N.O. Bonzo is an anarchist illustrator, printmaker, and muralist based out of Portland, OR. They are the creator of Off with Their Heads: An Antifascist Coloring Book.
David Graeber, taught anthropology at the London School of Economics. He was the international best-selling author of Debt: The First 5,000 Years and Bullshit Jobs: A Theory. He has written for Harper’s, The Nation, Mute, and the New Left Review. One of the original organizers of Occupy Wall Street, Graeber has been called an “anti-leader of the movement” by Bloomberg Businessweek. The Atlantic wrote that he “has come to represent the Occupy Wall Street message . . . expressing the group’s theory, and its founding principles, in a way that truly elucidated some of the things people have questioned about it.”
Andrej Grubačić is the Founding Chair of Anthropology and Social Change department at CIIS-San Francisco, an academic program with an exclusive focus on anarchist Anthropology. He is the editor of the Journal of World-Systems Research, and affiliated faculty at the Berkeley Center for Social Medicine, UC Berkeley. He is the author of several books, including Living at the Edges of Capitalism: Adventures in Exile and Mutual Aid (co-authored with Denis O’Hearn) winner of the 2017 American Sociological Association prize for Distinguished Scholarship. He is the editor of the PM Press Kairos editions.
Ruth Kinna works at Loughborough University in the UK. She is the author of Kropotkin: Reviewing the Classical Anarchist Tradition (2016) and writes on historical and contemporary anarchist politics. She is editor of the peer-review journal Anarchist Studies.
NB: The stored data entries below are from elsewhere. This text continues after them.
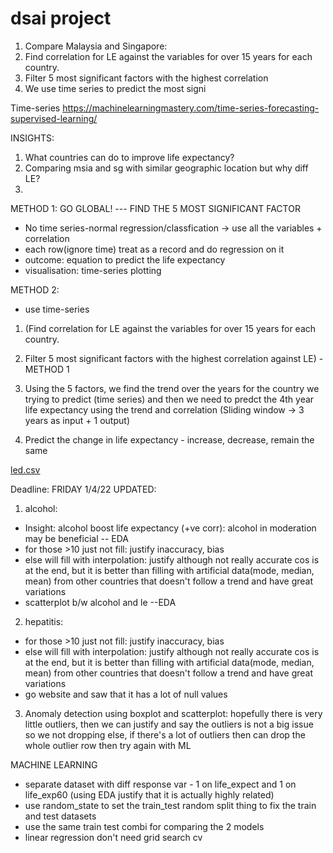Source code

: # dsai project

1) Compare Malaysia and Singapore:
2) Find correlation for LE against the variables for over 15 years for each country.
3) Filter 5 most significant factors with the highest correlation
4) We use time series to predict the most signi

Time-series 
https://machinelearningmastery.com/time-series-forecasting-supervised-learning/

INSIGHTS:
1. What countries can do to improve life expectancy?
2. Comparing msia and sg with similar geographic location but why diff LE?
3. 
METHOD 1: GO GLOBAL!  --- FIND THE 5 MOST SIGNIFICANT FACTOR
- No time series-normal regression/classfication -> use all the variables + correlation
- each row(ignore time) treat as a record and do regression on it
- outcome: equation to predict the life expectancy 
- visualisation: time-series plotting

METHOD 2:
- use time-series
1) (Find correlation for LE against the variables for over 15 years for each country.
2) Filter 5 most significant factors with the highest correlation against LE) - METHOD 1


3) Using the 5 factors, we find the trend over the years for the country we trying to predict (time series) and then we need to predct the 4th year life expectancy using the trend and correlation (Sliding window -> 3 years as input + 1 output)
4) Predict the change in life expectancy - increase, decrease, remain the same

[led.csv](https://github.com/rheark/helloworld/files/8249369/led.csv)



Deadline: FRIDAY 1/4/22
UPDATED:
1) alcohol:
- Insight: alcohol boost life expectancy (+ve corr): alcohol in moderation may be beneficial  -- EDA
- for those >10 just not fill: justify inaccuracy, bias
- else will fill with interpolation:  justify although not really accurate cos is at the end, but it is better than filling with artificial data(mode, median, mean) from other countries that doesn't follow a trend and have great variations
- scatterplot b/w alcohol and le --EDA

2) hepatitis:
- for those >10 just not fill: justify inaccuracy, bias
- else will fill with interpolation:  justify although not really accurate cos is at the end, but it is better than filling with artificial data(mode, median, mean) from other countries that doesn't follow a trend and have great variations
- go website and saw that it has a lot of null values

3) Anomaly detection using boxplot and scatterplot:
hopefully there is very little outliers, then we can justify and say the outliers is not a big issue so we not dropping
else, if there's a lot of outliers then can drop the whole outlier row then try again with ML

MACHINE LEARNING
- separate dataset with diff response var - 1 on life_expect and 1 on life_exp60 (using EDA justify that it is actually highly related)
- use random_state to set the train_test random split thing to fix the train and test datasets 
- use the same train test combi for comparing the 2 models
- linear regression don't need grid search cv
Allan Antliff, professor, University of Victoria, is author of Anarchist Modernism: Art, Politics, and the First American Avant-Garde (University of Chicago, 2001); Anarchy and Art: From the Paris Commune to the Fall of the Berlin Wall (Arsenal Pulp, 2007); Joseph Beuys (Phaidon, 2014); and editor of Only a Beginning (Arsenal Pulp, 2004), a documentary anthology of anarchist writings and activism in Canada.
Oakland-based artist GATS (Graffiti Against the System) is an internationally renowned graffiti artist with work reaching as far as Palestine, the Philippines, and Rome. He is best known for his iconic mask imagery, the intricate insignias that fill them, and his liberatory political messaging accompanying many of his pieces.